Q:社員エンゲージメントが日本において、昨年以前まで下降傾向だったのはなぜか。

岡部:コロナ前は、調査はしても向上させる活動を行う企業が少なかったと思います。 そのため、会社の状態は変わらなかったが、社員の目線が変わり始めたことで下がっていたのではないでしょうか。

Q:好業績企業の基準を教えてほしい。

岡部:私たちが行うもっとも大きな「世界平均」の調査に参加いただいた企業の中から、「対外的に発表される財務的スコアが業界の中でよい」「『社員を活かす環境』のスコアが高い」という条件で毎年50社ほど選ばせていただいています。

Q:「社員を活かす環境」の原因指標で、品質顧客志向が世界平均と日本平均で差がある点は意外だった。日本のモノづくりは世界で評価されていると思っていたが、ここでいう品質顧客志向とはどのような観点か。

岡部:ここで言う品質顧客志向は、例えば「当社はお客様の問題解決に迅速に対処している」「当社は顧客重視の姿勢が非常に徹底している」「私のチームは効率よくお客様のサポートをしている」といった、サービスの品質そのものではなく、そういったものも含めて社員がストレートに顧客の相談に乗ったり、課題解決に対応できる形になっているかという要素が強くなっています。こうした項目が低い企業は、「部署の垣根が大きいために問題があるとたらい回しにされる」「何かあると臨議の連続で、その間に顧客からクレームが来てしまう」といった組織的な面での品質顧客志向が実現できていないといえます。

Q:エンゲージメント向上の施策は、つい「あれもこれも」となってしまい、施策疲れになることがある。この点について良い取り組みアプローチはあるか。

岡部:個々の会社で働く方のエンゲージメントに強く影響を与えているキードライバーを統計的な相関から調べ、施策に絞りこむことが有効ではないかと思います。また、エンゲージメントの取り組みは職場での取り組みばかりになりがちなので、キードライバーを特定し、施策の方向感を決めた後は、やるべきことを階層別に明確にしていくことが重要です。経営層・人事・各職場の管理職等、誰が何を行うのかをしっかりと決めて取り組むことが大事ではないかと思います。

Q: 諸外国と比べて日本のエンゲージメントスコアが低い理由はどのようなことが考えられるか?

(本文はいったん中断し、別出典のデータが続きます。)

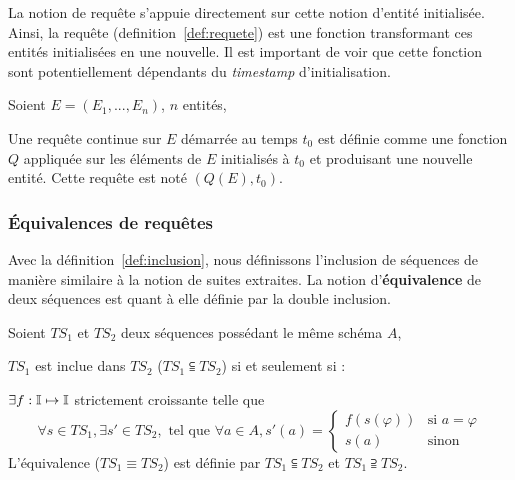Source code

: La notion de requête s'appuie directement sur cette notion d'entité initialisée. Ainsi, la requête (definition~\ref{def:requete}) est une fonction transformant ces entités initialisées en une nouvelle. Il est important de voir que cette fonction sont potentiellement dépendants du \textit{timestamp} d'initialisation.
\begin{defi}[Requête]\label{def:requete}
	Soient $E=(E_1, ..., E_n)$, $n$ entités,
	
	Une requête continue sur $E$ démarrée au temps $t_0$ est définie comme une fonction $Q$ appliquée sur les éléments de $E$ initialisés à $t_0$ et produisant une nouvelle entité. Cette requête est noté $(Q(E),t_0)$.
\end{defi}

\subsubsection{Équivalences de requêtes}
Avec la définition~\ref{def:inclusion}, nous définissons l'inclusion de séquences de manière similaire à la notion de suites extraites. La notion d'\textbf{équivalence} de deux séquences est quant à elle définie par la double inclusion. 
\begin{defi}\label{def:inclusion}
	Soient $TS_1$ et $TS_2$ deux séquences possédant le même schéma $A$,
	
	$TS_1$ est inclue dans $TS_2$ ($TS_1 \subseteqq TS_2$) si et seulement si : 
	
	\quad \quad $\exists f:\mathbb{I} \mapsto \mathbb{I}$ strictement croissante telle que 
$$\forall s\in TS_1, \exists s'\in TS_2, \textrm{ tel que } \forall a \in A, s'(a) = \begin{cases} f(s(\varphi)) & \textrm{si } a = \varphi \\ s(a) & \textrm{sinon}\end{cases}$$
	L'équivalence ($TS_1 \equiv TS_2$) est définie par $TS_1 \subseteqq TS_2$ et $TS_1 \supseteqq TS_2$. 
\end{defi}%


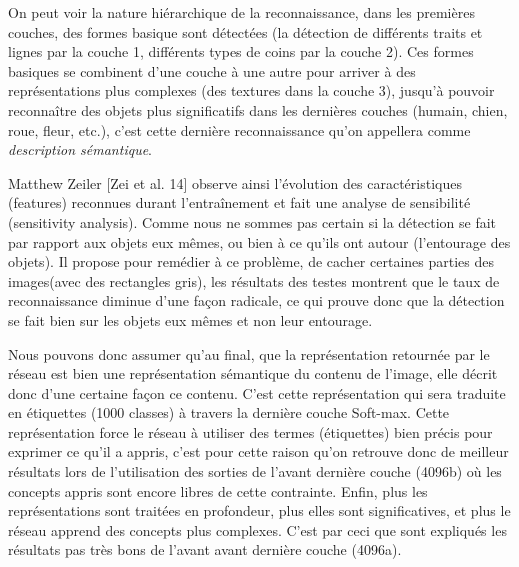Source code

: 	On peut voir la nature hiérarchique de la reconnaissance, dans les premières couches, des formes basique sont détectées (la détection de différents traits et lignes par la couche 1, différents types de coins par la couche 2). Ces formes basiques se combinent d'une couche à une autre pour arriver à des représentations plus complexes (des textures dans la couche 3), jusqu’à pouvoir reconnaître des objets plus significatifs dans les dernières couches (humain, chien, roue, fleur, etc.), c'est cette dernière reconnaissance qu'on appellera comme \textit{description sémantique}.

	Matthew Zeiler [Zei et al. 14] observe ainsi l’évolution des caractéristiques (features) reconnues durant l’entraînement et fait une analyse de sensibilité (sensitivity analysis). Comme nous ne sommes pas certain si la détection se fait par rapport aux objets eux mêmes, ou bien à ce qu'ils ont autour (l'entourage des objets). Il propose pour remédier à ce problème, de cacher certaines parties des images(avec des rectangles gris), les résultats des testes montrent que le taux de reconnaissance diminue d'une façon radicale, ce qui prouve donc que la détection se fait bien sur les objets eux mêmes et non leur entourage.

	Nous pouvons donc assumer qu'au final, que la représentation retournée par le réseau est bien une représentation sémantique du contenu de l'image, elle décrit donc d'une certaine façon ce contenu. C'est cette représentation qui sera traduite en étiquettes (1000 classes) à travers la dernière couche Soft-max. 		Cette représentation force le réseau à utiliser des termes (étiquettes) bien précis pour exprimer ce qu'il a appris, c'est pour cette raison qu'on retrouve donc de meilleur résultats lors de l'utilisation des sorties de l'avant dernière couche (4096b) où les concepts appris sont encore libres de cette contrainte. Enfin, plus les représentations sont traitées en profondeur, plus elles sont significatives, et plus le réseau apprend des concepts plus complexes. C'est par ceci que sont expliqués les résultats pas très bons de l'avant avant dernière couche (4096a).

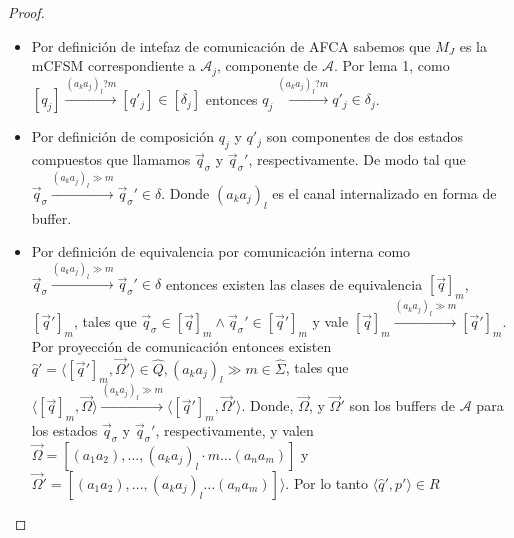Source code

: \begin{proof}
\begin{itemize}
    \item Por definición de intefaz de comunicación de AFCA sabemos que $M_J$ es la mCFSM correspondiente a $\mathcal{A}_j$, componente de $\mathcal{A}$. Por lema 1, como $[q_j] \xrightarrow{(a_ka_j)_l?m} [q'_j] \in [\delta_j]$ entonces $q_j \xrightarrow{(a_ka_j)_l?m} q'_j \in \delta_j$.
    
    \item Por definición de composición $q_j$ y $q'_j$ son componentes de dos estados compuestos que llamamos $\overrightarrow{q}_{\sigma}$ y $\overrightarrow{q}_{\sigma}'$, respectivamente. De modo tal que $\overrightarrow{q}_{\sigma} \xrightarrow{(a_ka_j)_l \gg m} \overrightarrow{q}_{\sigma}' \in \delta$. Donde $(a_ka_j)_l$ es el canal internalizado en forma de buffer.
    
    \item Por definición de equivalencia por comunicación interna como $\overrightarrow{q}_{\sigma} \xrightarrow{(a_ka_j)_l \gg m} \overrightarrow{q}_{\sigma}' \in \delta$ entonces existen las clases de equivalencia $[\overrightarrow{q}]_m$, $[\overrightarrow{q}']_m$, tales que $\overrightarrow{q}_{\sigma} \in [\overrightarrow{q}]_m \land \overrightarrow{q}_{\sigma}' \in [\overrightarrow{q}']_m$ y vale $[\overrightarrow{q}]_m \xrightarrow{(a_ka_j)_l \gg m} [\overrightarrow{q}']_m$. Por proyección de comunicación entonces existen $\widehat{q}' = \langle [\overrightarrow{q}']_m, \overrightarrow{\Omega}' \rangle \in \widehat{Q}, (a_ka_j)_l \gg m \in \widehat{\Sigma}$, tales que $\langle [\overrightarrow{q}]_m, \overrightarrow{\Omega} \rangle \xrightarrow{(a_ka_j)_l \gg m} \langle [\overrightarrow{q}']_m, \overrightarrow{\Omega}' \rangle$. Donde, $\overrightarrow{\Omega}$, y $\overrightarrow{\Omega}'$ son los buffers de $\mathcal{A}$ para los estados $\overrightarrow{q}_{\sigma}$ y  $\overrightarrow{q}_{\sigma}'$, respectivamente, y valen $\overrightarrow{\Omega} = [(a_1a_2), \ldots, (a_ka_j)_l \cdot m \ldots (a_na_m)]$ y $\overrightarrow{\Omega}' = [(a_1a_2), \ldots, (a_ka_j)_l \ldots (a_na_m)] \rangle$. Por lo tanto $\langle \widehat{q}', p' \rangle \in R$ 
    
    
\end{itemize}
\end{proof}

岡部:前提として、日本に限らず、国別の雇用環境等によってエンゲージメント調査の結果に違いが出やすいという特徴があります。その上で、日本が低い理由としては、日本の雇用環境の特徴(①終身雇用、②年功序列、③解雇規制の厳しさ)による影響が考えられます。他の国では、従業員にとっては転職により自分にとってより良い環境に移るという選択肢があり、企業にとってはパフォーマンスが低い従業員を解雇する権利があるところが多いです。そのため、エンゲージメントが低い状態があると、いずれかの選択が取られるケースが多いです。よって、日本以外の諸外国の場合だとそういった雇用環境・労働環境の特徴に基づき、低いエンゲージメントのままで同じ企業に留まるケースが少ないことが結果にも表れているのではないかと考えられます。

Q: 日本企業で特に3項目(組織体制・業務プロセス、戦略・方向性、品質・顧客志向)が低い理由はどのようなことが考えられるか?

岡部:明確な理由は申し上げられませんが、3項目を見てみると、それぞれ関係しあっているように思われます。この3項目が低い共通の理由として思いつくのは「スピード感」です。特に、従業員数の大きな企業では、変化を起こそうとすると複数の稟議が必要など、変化を実現するスピードを阻害することが多いことなどがある。その結果として、スピード感の早い企業と比較した際に、自社の組織体制や戦略、品質に関するスピードの遅さを感じる機会が増え、エンゲージメントが低くなっている社員が多いのではないかと考えます。

Q: 近年、サーベイを実施する企業が増えたのではと想像するが、実施頻度についてのポイント等は?

岡部:実施頻度よりも、実施後のフォローアップにしっかりと取り組むことがポイントだと言えます。従業員規模がまだ大きくないスタートアップ等であれば、パルス調査的に頻度高く実施することで変化をすぐに捉えられるようにするという意義はあると思います。一方、従業員数が1000名以上くらいの規模になると、調査頻度を高める効果を得づらい傾向があります。一定の規模以上の企業であれば、調査の頻度について気を付けるよりも、調査結果をふまえたフォローアップに注力することが重要だと言えます。

Q: 日本では中立回答を選ぶ人が多い気がするが、そういった傾向は見られるか?

岡部:日本で中立の回答が多いという傾向はありません。回答のうち、最も強い表現を選ぶのか、それとも「ややそう思う」といった表現を選ぶのか、という点においては国別に傾向の違いはありますが、本調査ではそれらを肯定的・否定的というカテゴリに区分して集計しているため、国別の回答傾向の差も踏まえた結果が見られるようになっています。

Q: 挑戦意欲のある人の方が13倍成果が高いという話があったが、それはコーン・フェリーの調査で出ているものか?

岡部:その通りです。「Fit Matters(英語のみ。 https://www.kornferry.com/institute/fit-matters )」というレポートで詳細が確認できますのでご参考になさってください。

Q: エンゲージメントの高い企業は、細かな行動管理はしないところが多いのか?

岡部:そう言えると思います。エンゲージメントにおいては「自発性」というものがキーワードになるため、細かく行動管理をするよりも、方向感を示した上で自発性を尊重する推進の仕方が望ましいです。エンゲージメントの高い企業では、この点を意識して推進しているところが多い印象です。

Q: 副業解禁をすると本業が疎かになるのではないかと二の足を踏んでいたが、リスキルの重要性についてのお話を受けて、前向きに考えてみようと思った。

岡部:ご感想ありがとうございます。今後多くの企業様が直面するであろうテーマだと思います。社員に長く留まってほしいという会社の立場は引き続きありつつも、これからは社員のエンゲージメントが低くならないように工夫する必要があると言えます。その工夫の具体例として、まずは社内で挑戦するための制度や環境を整える、それでもできないなら副業や越境など社外で挑戦ができるようにする、等が考えられます。定着への努力を必要以上に下げる必要はないですが、エンゲージメントを維持する工夫に取り組んでいくことは必要だと言えると思います。